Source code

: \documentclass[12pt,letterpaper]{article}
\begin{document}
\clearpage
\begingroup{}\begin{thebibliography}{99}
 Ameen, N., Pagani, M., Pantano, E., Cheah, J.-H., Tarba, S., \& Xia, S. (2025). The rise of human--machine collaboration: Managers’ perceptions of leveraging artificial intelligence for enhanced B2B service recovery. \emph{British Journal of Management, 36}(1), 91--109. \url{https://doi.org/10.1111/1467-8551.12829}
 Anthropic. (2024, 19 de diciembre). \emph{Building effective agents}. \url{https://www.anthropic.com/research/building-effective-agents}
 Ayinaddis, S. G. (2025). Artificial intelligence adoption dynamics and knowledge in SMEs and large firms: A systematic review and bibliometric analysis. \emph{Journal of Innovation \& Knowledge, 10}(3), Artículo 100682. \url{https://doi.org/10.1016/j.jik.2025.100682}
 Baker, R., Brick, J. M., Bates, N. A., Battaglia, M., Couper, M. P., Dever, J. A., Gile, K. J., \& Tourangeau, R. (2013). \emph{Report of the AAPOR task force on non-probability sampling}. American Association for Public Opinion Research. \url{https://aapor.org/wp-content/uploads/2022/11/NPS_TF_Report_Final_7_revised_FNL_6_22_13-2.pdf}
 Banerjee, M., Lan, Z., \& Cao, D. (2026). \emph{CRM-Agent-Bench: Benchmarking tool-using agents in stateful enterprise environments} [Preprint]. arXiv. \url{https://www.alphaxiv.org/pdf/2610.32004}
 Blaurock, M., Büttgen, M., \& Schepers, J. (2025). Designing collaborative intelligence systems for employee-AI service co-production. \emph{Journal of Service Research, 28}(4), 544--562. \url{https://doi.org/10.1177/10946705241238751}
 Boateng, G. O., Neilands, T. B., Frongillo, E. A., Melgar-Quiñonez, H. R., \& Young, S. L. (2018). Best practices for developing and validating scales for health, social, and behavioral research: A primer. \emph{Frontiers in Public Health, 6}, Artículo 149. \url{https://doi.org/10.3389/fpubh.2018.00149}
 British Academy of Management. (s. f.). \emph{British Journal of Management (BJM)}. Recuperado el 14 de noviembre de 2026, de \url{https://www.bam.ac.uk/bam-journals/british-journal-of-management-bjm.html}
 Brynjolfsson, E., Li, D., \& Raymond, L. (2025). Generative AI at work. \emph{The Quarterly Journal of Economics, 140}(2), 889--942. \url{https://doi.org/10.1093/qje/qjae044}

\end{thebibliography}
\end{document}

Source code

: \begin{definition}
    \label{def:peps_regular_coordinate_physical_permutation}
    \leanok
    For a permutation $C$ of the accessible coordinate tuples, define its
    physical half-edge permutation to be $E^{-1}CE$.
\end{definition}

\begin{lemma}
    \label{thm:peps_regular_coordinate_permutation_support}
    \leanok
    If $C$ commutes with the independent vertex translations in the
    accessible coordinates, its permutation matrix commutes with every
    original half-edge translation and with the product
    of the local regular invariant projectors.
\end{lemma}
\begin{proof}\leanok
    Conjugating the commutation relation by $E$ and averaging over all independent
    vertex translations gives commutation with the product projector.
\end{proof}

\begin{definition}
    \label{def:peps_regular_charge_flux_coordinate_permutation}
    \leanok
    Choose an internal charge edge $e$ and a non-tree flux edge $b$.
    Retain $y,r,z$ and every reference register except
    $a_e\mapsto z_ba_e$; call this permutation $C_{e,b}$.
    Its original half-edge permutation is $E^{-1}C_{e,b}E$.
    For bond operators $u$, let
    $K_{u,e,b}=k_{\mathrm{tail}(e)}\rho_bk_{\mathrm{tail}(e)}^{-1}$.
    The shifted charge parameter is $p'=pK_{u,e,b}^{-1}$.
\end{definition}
----
## Aim of the exercise
Your answer must consist solely of the lines from the top of the entries above through the line containing "Ayinaddis, S. G.", copied exactly, both ends included.

## Result
Source code

: \documentclass[12pt,letterpaper]{article}
\begin{document}
\clearpage
\begingroup{}\begin{thebibliography}{99}
 Ameen, N., Pagani, M., Pantano, E., Cheah, J.-H., Tarba, S., \& Xia, S. (2025). The rise of human--machine collaboration: Managers’ perceptions of leveraging artificial intelligence for enhanced B2B service recovery. \emph{British Journal of Management, 36}(1), 91--109. \url{https://doi.org/10.1111/1467-8551.12829}
 Anthropic. (2024, 19 de diciembre). \emph{Building effective agents}. \url{https://www.anthropic.com/research/building-effective-agents}
 Ayinaddis, S. G. (2025). Artificial intelligence adoption dynamics and knowledge in SMEs and large firms: A systematic review and bibliometric analysis. \emph{Journal of Innovation \& Knowledge, 10}(3), Artículo 100682. \url{https://doi.org/10.1016/j.jik.2025.100682}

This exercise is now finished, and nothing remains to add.